[RECORDS FOR PROCESSING Boundary: Start]
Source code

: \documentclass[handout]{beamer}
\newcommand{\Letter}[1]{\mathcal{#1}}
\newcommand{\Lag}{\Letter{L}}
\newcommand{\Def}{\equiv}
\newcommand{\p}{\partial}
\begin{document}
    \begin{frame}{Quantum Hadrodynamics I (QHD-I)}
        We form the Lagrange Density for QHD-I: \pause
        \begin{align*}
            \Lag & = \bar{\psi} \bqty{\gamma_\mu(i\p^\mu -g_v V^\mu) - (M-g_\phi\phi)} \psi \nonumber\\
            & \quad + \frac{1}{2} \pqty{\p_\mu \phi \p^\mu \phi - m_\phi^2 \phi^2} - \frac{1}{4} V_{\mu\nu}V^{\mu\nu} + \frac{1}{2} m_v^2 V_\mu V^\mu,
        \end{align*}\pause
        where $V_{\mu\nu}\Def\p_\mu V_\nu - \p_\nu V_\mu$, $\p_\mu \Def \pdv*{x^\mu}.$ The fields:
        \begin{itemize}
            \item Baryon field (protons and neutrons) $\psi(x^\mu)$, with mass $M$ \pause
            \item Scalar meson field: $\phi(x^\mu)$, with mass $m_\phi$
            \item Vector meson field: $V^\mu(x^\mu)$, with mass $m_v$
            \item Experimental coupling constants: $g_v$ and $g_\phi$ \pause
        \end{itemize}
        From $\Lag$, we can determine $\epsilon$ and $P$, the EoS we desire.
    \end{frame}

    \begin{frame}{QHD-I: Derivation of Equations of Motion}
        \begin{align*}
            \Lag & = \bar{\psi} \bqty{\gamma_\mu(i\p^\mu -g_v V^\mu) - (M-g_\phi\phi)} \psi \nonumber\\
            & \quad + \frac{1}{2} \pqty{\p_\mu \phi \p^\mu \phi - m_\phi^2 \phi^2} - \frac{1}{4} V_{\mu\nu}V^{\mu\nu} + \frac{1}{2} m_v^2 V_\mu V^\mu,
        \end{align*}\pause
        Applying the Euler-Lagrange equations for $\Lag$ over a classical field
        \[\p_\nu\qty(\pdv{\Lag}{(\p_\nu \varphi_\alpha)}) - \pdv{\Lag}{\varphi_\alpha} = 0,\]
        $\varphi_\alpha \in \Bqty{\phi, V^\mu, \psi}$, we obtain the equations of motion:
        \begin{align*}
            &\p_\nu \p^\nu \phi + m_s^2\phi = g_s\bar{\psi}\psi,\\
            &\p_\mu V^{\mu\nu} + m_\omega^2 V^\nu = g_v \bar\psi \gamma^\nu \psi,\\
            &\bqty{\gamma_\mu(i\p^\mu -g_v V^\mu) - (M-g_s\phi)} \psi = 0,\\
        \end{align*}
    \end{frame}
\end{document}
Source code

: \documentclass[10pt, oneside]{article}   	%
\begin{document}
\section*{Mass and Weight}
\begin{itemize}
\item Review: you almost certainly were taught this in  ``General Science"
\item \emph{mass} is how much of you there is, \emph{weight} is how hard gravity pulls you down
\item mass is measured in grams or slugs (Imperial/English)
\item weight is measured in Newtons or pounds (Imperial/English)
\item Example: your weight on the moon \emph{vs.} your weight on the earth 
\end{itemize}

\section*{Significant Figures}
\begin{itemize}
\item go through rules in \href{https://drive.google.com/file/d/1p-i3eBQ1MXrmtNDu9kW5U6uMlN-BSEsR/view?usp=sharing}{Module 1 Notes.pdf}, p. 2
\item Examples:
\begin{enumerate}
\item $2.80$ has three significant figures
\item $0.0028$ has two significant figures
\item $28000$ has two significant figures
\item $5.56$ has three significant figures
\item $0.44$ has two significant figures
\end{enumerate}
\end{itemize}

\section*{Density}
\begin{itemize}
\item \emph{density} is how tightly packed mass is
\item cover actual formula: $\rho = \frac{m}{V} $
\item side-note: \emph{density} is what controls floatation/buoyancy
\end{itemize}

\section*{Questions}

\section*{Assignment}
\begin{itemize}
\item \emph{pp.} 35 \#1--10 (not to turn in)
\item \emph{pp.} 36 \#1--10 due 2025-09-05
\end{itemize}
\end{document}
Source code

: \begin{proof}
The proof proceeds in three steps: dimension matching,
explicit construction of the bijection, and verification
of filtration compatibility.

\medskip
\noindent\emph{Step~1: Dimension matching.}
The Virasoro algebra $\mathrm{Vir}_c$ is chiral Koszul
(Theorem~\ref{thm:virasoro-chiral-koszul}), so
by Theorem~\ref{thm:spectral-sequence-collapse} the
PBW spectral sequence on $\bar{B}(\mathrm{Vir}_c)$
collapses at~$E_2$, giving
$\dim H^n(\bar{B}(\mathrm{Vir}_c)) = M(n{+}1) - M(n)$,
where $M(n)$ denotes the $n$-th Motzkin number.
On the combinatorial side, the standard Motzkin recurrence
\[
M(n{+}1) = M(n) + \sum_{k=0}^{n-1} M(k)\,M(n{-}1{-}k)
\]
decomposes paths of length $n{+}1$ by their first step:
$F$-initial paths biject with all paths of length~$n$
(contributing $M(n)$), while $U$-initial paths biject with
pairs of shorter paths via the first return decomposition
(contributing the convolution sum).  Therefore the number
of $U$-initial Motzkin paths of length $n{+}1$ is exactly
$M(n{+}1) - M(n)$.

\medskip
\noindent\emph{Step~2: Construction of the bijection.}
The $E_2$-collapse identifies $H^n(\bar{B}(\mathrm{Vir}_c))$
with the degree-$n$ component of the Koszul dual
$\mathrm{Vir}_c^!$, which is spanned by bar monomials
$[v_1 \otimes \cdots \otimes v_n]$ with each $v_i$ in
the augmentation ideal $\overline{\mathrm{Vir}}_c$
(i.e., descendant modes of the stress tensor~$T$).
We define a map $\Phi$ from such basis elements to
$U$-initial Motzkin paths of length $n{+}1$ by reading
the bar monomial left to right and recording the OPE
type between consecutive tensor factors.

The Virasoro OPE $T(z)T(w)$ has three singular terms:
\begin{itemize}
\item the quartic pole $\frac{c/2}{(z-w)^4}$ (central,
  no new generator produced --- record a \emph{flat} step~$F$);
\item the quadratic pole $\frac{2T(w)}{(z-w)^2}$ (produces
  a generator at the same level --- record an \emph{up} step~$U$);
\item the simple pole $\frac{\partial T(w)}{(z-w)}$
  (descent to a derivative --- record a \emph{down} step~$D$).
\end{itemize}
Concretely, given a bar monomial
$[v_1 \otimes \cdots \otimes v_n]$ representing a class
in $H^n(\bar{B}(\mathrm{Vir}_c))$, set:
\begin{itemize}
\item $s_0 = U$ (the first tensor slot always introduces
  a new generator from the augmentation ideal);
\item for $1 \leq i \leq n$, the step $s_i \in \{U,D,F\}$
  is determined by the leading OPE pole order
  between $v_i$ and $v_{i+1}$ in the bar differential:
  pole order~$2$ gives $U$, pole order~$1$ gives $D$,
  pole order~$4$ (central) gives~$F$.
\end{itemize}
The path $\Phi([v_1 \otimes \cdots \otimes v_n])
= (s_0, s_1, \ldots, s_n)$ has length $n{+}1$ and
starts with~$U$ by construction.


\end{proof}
[RECORDS FOR PROCESSING Boundary: End]
- _TASK DIRECTIONS_
All lines above holding the word "emph" make up the answer; copy each one.

- _THE ANSWER_
\item \emph{mass} is how much of you there is, \emph{weight} is how hard gravity pulls you down
\item Example: your weight on the moon \emph{vs.} your weight on the earth 
\item \emph{density} is how tightly packed mass is
\item side-note: \emph{density} is what controls floatation/buoyancy
\item \emph{pp.} 35 \#1--10 (not to turn in)
\item \emph{pp.} 36 \#1--10 due 2025-09-05
\noindent\emph{Step~1: Dimension matching.}
\noindent\emph{Step~2: Construction of the bijection.}
  no new generator produced --- record a \emph{flat} step~$F$);
  a generator at the same level --- record an \emph{up} step~$U$);
  (descent to a derivative --- record a \emph{down} step~$D$).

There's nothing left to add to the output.